WHAT IS NEEDED - Search the data below for "begin"; list each line that holds it.

============

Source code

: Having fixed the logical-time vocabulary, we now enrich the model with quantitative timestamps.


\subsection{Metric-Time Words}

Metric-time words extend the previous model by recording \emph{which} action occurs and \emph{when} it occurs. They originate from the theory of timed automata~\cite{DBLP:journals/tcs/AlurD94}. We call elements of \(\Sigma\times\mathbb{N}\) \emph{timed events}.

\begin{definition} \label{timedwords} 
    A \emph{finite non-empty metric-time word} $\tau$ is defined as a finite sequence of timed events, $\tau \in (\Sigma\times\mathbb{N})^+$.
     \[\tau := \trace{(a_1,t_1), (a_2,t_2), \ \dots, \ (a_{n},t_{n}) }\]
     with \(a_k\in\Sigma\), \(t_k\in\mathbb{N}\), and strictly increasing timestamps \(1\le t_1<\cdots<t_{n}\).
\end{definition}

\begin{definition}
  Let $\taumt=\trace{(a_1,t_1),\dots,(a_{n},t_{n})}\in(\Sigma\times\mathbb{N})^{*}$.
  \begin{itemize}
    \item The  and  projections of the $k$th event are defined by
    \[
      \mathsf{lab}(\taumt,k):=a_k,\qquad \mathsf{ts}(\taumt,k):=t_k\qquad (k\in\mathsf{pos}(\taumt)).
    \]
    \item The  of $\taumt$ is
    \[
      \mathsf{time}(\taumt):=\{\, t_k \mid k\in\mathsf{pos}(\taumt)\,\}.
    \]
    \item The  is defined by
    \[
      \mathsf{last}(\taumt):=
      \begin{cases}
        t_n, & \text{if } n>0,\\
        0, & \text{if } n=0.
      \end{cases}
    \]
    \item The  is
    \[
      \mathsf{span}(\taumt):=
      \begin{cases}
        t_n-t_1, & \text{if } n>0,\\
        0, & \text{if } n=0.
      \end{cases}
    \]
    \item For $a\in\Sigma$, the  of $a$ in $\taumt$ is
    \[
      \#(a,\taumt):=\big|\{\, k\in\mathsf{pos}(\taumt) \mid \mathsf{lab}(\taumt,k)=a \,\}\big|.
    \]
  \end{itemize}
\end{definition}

============

FINISHED EXERCISE -
\begin{definition} \label{timedwords} 
\begin{definition}
  \begin{itemize}
      \begin{cases}
      \begin{cases}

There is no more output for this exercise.